Fiction provides us with a certain emotional distance by presenting characters and stories that are not real. It allows us to connect with the plot and the characters without prejudice, reflecting in their experiences and generating a deeper link with the story
Laura García
– Bibliotherapist
Among the books, there are all kinds, although with a focus decided by fiction. “Fiction provides us with a certain emotional distance by presenting characters and stories that are not real,” says the bibliotherapist. “That allows us to connect with the plot and the characters without prejudices, reflecting in their experiences and generating a deeper link with the story.”
Among the most prescribed books in his literacy sessions, Laura quotes THE YEAR OF MAGICAL THOUGHT by Joan Didion, for cases of grief, Invisible and Networks of Eloy Moreno or The rage of Lolita Bosch for cases of bullying, and Married and quiet Emma Zafón or Ways of being far away by Edurne Portela, for women who are suffering or have suffered abuse.
A long way to go
As we said at the beginning of this article, the bibliotherapy is still very little developed in our country.

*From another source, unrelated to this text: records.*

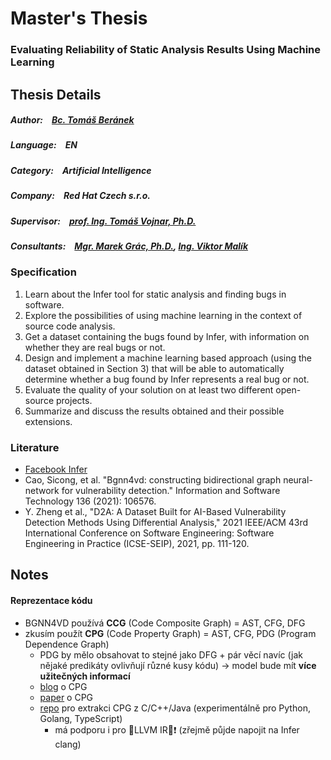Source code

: # Master's Thesis

### Evaluating Reliability of Static Analysis Results Using Machine Learning

## Thesis Details

##### Author:  [Bc. Tomáš Beránek](https://www.vut.cz/en/people/tomas-beranek-213297)
##### Language:  EN
##### Category:  Artificial Intelligence
##### Company:  Red Hat Czech s.r.o.


##### Supervisor:  [prof. Ing. Tomáš Vojnar, Ph.D.](https://www.vut.cz/lide/tomas-vojnar-2491)
##### Consultants:  [Mgr. Marek Grác, Ph.D.](https://www.vut.cz/lide/marek-grac-199772), [Ing. Viktor Malík](https://www.vut.cz/lide/viktor-malik-143967)

### Specification

  1. Learn about the Infer tool for static analysis and finding bugs in software.
  2. Explore the possibilities of using machine learning in the context of source code analysis.
  3. Get a dataset containing the bugs found by Infer, with information on whether they are real bugs or not.
  4. Design and implement a machine learning based approach (using the dataset obtained in Section 3) that will be able to automatically determine whether a bug found by Infer represents a real bug or not.
  5. Evaluate the quality of your solution on at least two different open-source projects.
  6. Summarize and discuss the results obtained and their possible extensions.

### Literature
 - [Facebook Infer](https://fbinfer.com/)
 - Cao, Sicong, et al. "Bgnn4vd: constructing bidirectional graph neural-network for vulnerability detection." Information and Software Technology 136 (2021): 106576.
 - Y. Zheng et al., "D2A: A Dataset Built for AI-Based Vulnerability Detection Methods Using Differential Analysis," 2021 IEEE/ACM 43rd International Conference on Software Engineering: Software Engineering in Practice (ICSE-SEIP), 2021, pp. 111-120.

## Notes

#### Reprezentace kódu
  - BGNN4VD používá __CCG__ (Code Composite Graph) = AST, CFG, DFG
  - zkusím použít __CPG__ (Code Property Graph) = AST, CFG, PDG (Program Dependence Graph)
    - PDG by mělo obsahovat to stejné jako DFG + pár věcí navíc (jak nějaké predikáty ovlivňují
    různé kusy kódu) -> model bude mít __více užitečných informací__
    - [blog](https://blog.embold.io/code-representation-for-machine-learning-code-as-graph/) o CPG
    - [paper](https://ieeexplore.ieee.org/stamp/stamp.jsp?tp=&arnumber=6956589) o CPG
    - [repo](https://github.com/Fraunhofer-AISEC/cpg) pro extrakci CPG z C/C++/Java (experimentálně pro Python, Golang, TypeScript)
      - má podporu i pro 🔴LLVM IR🔴❗ (zřejmě půjde napojit na Infer clang)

Much less than in Anglo -Saxon countries. However, this is in the process of changing. There are already university degrees in which bibliotherapy studies are being incorporated. For example, the Autonomous University of Madrid, in the subject of Nursing in Mental Health of its nursing degree, dedicates a section to literature. Laura herself confesses that she is working on a project with a university, which will be made public soon, related to literature.
Every time, therefore, we must expect the literature to be something more common in our lives and help more people. Olga, the cancer patient expects this to be. “Medical prescriptions in hospitals are fundamental, but those of another type, such as sports or these, literary, help to be better to manage difficult situations in a much quieter way. Discovering or rediscovering the pleasure of reading, ”he concludes.